# Intel Pentium D motherboard not compatible with Win98



## Lattman (Oct 21, 2006)

Hey guys!

I just came back from a service call, basically my customer wanted to run Win98 on his Pentium D PC. After a fresh install of Win98 I kept on getting the same error "Remove unneeded lines from Autoexec.bat and Config.sys as memory is running low". Then the computer would turn off, I could not get into Win98 even in safe mode.

Any suggestions as to what might be happening?


PS. We're also having some issue with Dos based programs getting devide by 0 error under XP with same PC.


----------



## flavallee (May 12, 2002)

With Windows 98, 98SE, and ME, you usually don't need any command lines in the AUTOEXEC.BAT and CONFIG.SYS files.

If you can't start the computer in normal Windows mode or in safe mode, start it in DOS mode. By using the commands:

*EDIT C:\AUTOEXEC.BAT

EDIT C:\CONFIG.SYS*

you should be able to edit and delete the commands in both files.

------------------------------------------------------------------------------------


----------



## Lattman (Oct 21, 2006)

With a fresh install of Win 98, there's really nothing in the autoexec.bat and config.sys files that will prevent Windows from loading..

I did try to rem out the couple of lines in those files with no succes...I've never seen a fresh install not load after the last reboot of install.
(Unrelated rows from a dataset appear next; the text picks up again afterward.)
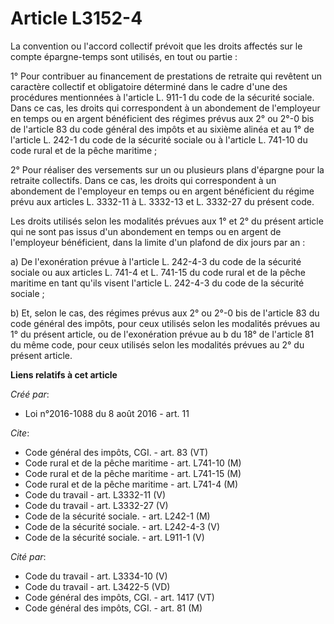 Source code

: # Article L3152-4

La convention ou l'accord collectif prévoit que les droits affectés sur le compte épargne-temps sont utilisés, en tout ou
partie : 

1° Pour contribuer au financement de prestations de retraite qui revêtent un caractère collectif et obligatoire déterminé
dans le cadre d'une des procédures mentionnées à l'article L. 911-1 du code de la sécurité sociale. Dans ce cas, les droits
qui correspondent à un abondement de l'employeur en temps ou en argent bénéficient des régimes prévus aux 2° ou 2°-0 bis de
l'article 83 du code général des impôts et au sixième alinéa et au 1° de l'article L. 242-1 du code de la sécurité sociale ou
à l'article L. 741-10 du code rural et de la pêche maritime ; 

2° Pour réaliser des versements sur un ou plusieurs plans d'épargne pour la retraite collectifs. Dans ce cas, les droits qui
correspondent à un abondement de l'employeur en temps ou en argent bénéficient du régime prévu aux articles L. 3332-11 à L.
3332-13 et L. 3332-27 du présent code. 

Les droits utilisés selon les modalités prévues aux 1° et 2° du présent article qui ne sont pas issus d'un abondement en
temps ou en argent de l'employeur bénéficient, dans la limite d'un plafond de dix jours par an : 

a) De l'exonération prévue à l'article L. 242-4-3 du code de la sécurité sociale ou aux articles L. 741-4 et L. 741-15 du
code rural et de la pêche maritime en tant qu'ils visent l'article L. 242-4-3 du code de la sécurité sociale ; 

b) Et, selon le cas, des régimes prévus aux 2° ou 2°-0 bis de l'article 83 du code général des impôts, pour ceux utilisés
selon les modalités prévues au 1° du présent article, ou de l'exonération prévue au b du 18° de l'article 81 du même code,
pour ceux utilisés selon les modalités prévues au 2° du présent article.

**Liens relatifs à cet article**

_Créé par_:

  - Loi n°2016-1088 du 8 août 2016 - art. 11

_Cite_:

  - Code général des impôts, CGI. - art. 83 (VT)
  - Code rural et de la pêche maritime - art. L741-10 (M)
  - Code rural et de la pêche maritime - art. L741-15 (M)
  - Code rural et de la pêche maritime - art. L741-4 (M)
  - Code du travail - art. L3332-11 (V)
  - Code du travail - art. L3332-27 (V)
  - Code de la sécurité sociale. - art. L242-1 (M)
  - Code de la sécurité sociale. - art. L242-4-3 (V)
  - Code de la sécurité sociale. - art. L911-1 (V)

_Cité par_:

  - Code du travail - art. L3334-10 (V)
  - Code du travail - art. L3422-5 (VD)
  - Code général des impôts, CGI. - art. 1417 (VT)
  - Code général des impôts, CGI. - art. 81 (M)
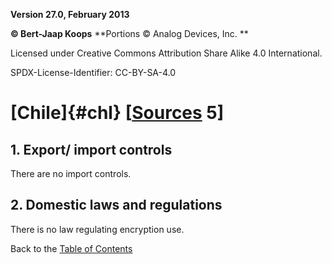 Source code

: **Version 27.0, February 2013**

**© Bert-Jaap Koops**
**Portions © Analog Devices, Inc. **  

Licensed under Creative Commons Attribution Share Alike 4.0 International.

SPDX-License-Identifier: CC-BY-SA-4.0

# [Chile]{#chl} \[[Sources](../sources.md) 5\]

## 1. Export/ import controls  
There are no import controls.

## 2. Domestic laws and regulations  
There is no law regulating encryption use.

Back to the [Table of Contents](index.md)

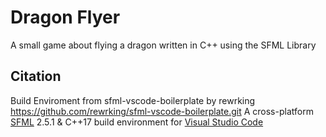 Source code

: # Dragon Flyer

A small game about flying a dragon written in C++ using the SFML Library

## Citation

Build Enviroment from sfml-vscode-boilerplate by rewrking
https://github.com/rewrking/sfml-vscode-boilerplate.git
A cross-platform [SFML](https://www.sfml-dev.org) 2.5.1 & C++17 build environment for [Visual Studio Code](https://code.visualstudio.com/)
Are there any incompatibilites with Pentium D and Win 98?


----------



## Stoner (Oct 26, 2002)

I saved this info from an earlier discussion, perhaps it applies to your situation:


> Win 9x is theoretically capable of recognizing and using up to 2GB of physical RAM. However, because of the way it configures itself based on available RAM, it actually shoots itself in the foot when RAM goes beyond 512MB, and will not work properly at all with more than 1GB.
> 
> The workaround for systems with between 512MB and 1GB of RAM is to add (or change) the MaxFileCache setting in the [vcache] section of SYSTEM.INI to limit the amount of memory allocated to the cache manager. This is addressed in MSKB article Q253912.
> 
> For systems with more than 1GB RAM, the workaround is to add (or edit) the MaxPhysPage setting in the [386enh] section of SYSTEM.INI to limit the amount of physical RAM that Windows will actually use to 1GB or less. This is addressed in MSKB article Q304903


http://support.microsoft.com/kb/253912
KB Q304903 seems no longer available


----------



## Lattman (Oct 21, 2006)

Hi Stoner! You really saved me on this one... It's exactly what was happening!


----------